Recently we've been running into the problem of Time with Zoe. We say she has five minutes until it's time to ___. She views that as five minutes left for her to play/read/whatever. I've tried explaining that when anyone says there is five minutes or less of any activity - that's the time you start cleaning up. It's like having a conversation with a wall. In the past week (all four days of it) I think Brad and I have had this conversation in many different forms at least 20 times. It's slightly frustrating. This morning she was up and dressed early. She'd had breakfast and brushed her teeth and hair. She was "completely ready to go" so she sat down to work on a project for school. I told her she had five minutes left and explained that she should start cleaning up. After more explanation and discussion she finally started to. When five minutes were up I started walking down to the door and Zoe ... walked to the bathroom because she needed to go before we left. /maternal sigh

We had another one of our "conversations" all the way down to the bus. At least the part that she wasn't running ahead of me or telling me to just go home. At one point she told me that Brad and I were "torturing" her. I shook my head and laughed. She took that about as well as any ten year old would. She walked ahead of me, mad, I let her. Once we were sitting at the bus stop I asked if she would listen to me so I could explain. Like most ten year old's, the kiddo is incredibly sensitive. Like MY kiddo, it's mostly when she thinks Brad or I are mad at her. I'm still impressed that she listened. Typically this is when she shuts down and refuses to be anything but pissed. I explained that my laughter wasn't directed at her (which is what she thought), instead it's just due to the fact that her definition of "torture" and mine are vastly different. While my definition still isn't from someone who's ever experienced true torture, I've read stories, I've seen pictures, I've heard the tears in other peoples voices as they've told me. Zoe is ten. She has no life experience of anything that comes close. To my ten year old, having her iTouch taken away is torture. Having to go to bed before 8pm is torture. Hell, being ten is torture. I forgot.

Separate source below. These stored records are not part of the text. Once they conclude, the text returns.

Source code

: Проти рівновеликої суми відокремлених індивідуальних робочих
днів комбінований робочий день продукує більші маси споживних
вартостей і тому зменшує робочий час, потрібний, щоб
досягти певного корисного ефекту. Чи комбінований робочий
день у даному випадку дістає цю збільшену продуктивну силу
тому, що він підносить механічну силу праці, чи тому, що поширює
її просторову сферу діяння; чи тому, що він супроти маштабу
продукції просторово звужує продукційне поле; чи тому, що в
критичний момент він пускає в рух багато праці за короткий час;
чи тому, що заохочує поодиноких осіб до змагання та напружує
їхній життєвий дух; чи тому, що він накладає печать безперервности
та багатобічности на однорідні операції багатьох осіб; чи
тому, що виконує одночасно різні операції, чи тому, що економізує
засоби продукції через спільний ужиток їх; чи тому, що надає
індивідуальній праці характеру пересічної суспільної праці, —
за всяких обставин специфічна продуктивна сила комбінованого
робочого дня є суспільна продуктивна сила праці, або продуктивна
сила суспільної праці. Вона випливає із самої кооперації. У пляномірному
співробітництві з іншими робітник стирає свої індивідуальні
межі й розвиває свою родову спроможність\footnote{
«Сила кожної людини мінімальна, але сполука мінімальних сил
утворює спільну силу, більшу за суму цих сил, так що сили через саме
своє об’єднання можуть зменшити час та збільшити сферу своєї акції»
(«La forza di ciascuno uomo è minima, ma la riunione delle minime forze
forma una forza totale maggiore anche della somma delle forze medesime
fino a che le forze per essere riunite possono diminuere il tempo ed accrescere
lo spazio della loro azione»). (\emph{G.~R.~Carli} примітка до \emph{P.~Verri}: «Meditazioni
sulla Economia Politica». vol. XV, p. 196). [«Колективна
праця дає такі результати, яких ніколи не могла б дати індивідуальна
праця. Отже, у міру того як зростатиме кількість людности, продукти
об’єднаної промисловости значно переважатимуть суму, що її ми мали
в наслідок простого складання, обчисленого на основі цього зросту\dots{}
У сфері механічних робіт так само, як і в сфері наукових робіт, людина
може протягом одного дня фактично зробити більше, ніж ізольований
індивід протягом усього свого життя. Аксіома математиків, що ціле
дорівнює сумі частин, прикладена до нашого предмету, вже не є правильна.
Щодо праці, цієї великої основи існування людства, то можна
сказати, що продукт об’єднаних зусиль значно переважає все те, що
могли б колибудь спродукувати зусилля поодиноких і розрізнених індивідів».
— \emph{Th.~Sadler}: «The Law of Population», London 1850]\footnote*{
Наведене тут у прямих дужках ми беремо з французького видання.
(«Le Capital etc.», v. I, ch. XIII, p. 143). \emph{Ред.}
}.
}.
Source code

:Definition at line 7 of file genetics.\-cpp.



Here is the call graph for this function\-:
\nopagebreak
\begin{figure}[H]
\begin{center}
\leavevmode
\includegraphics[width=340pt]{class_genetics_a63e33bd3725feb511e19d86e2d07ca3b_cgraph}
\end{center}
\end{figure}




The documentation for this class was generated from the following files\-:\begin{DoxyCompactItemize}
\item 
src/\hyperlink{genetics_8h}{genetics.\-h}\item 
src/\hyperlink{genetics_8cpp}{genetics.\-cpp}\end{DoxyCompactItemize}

I tried explaining this. Explaining how when I laugh in situations like that it's not at her but because of the situation. Her statements are exaggerations to the point of being comical from my perspective. From where she's standing, it's all very true and honest. And I laughed. No wonder she was pissed. I apologized and told her while I couldn't promise never to do it again (because I was honest, just like my cussing upsets her and I try not to do it (and yes, I see the irony there), sometimes I slip up and I really don't like breaking promises). I would try incredibly hard not to and now that I can see it from a different angle, I don't think I'll do it again.

When I was a little older than Zoe is now I remember my Mom just saying my name. The exasperation she could put behind my two syllables is something I can still remember vividly. What can I say? My hair always needed to be washed just at the same time everyone else was getting into the car for church on Sunday morning. It didn't take any time though so I didn't understand why she would get so frustrated.

I forgot ;)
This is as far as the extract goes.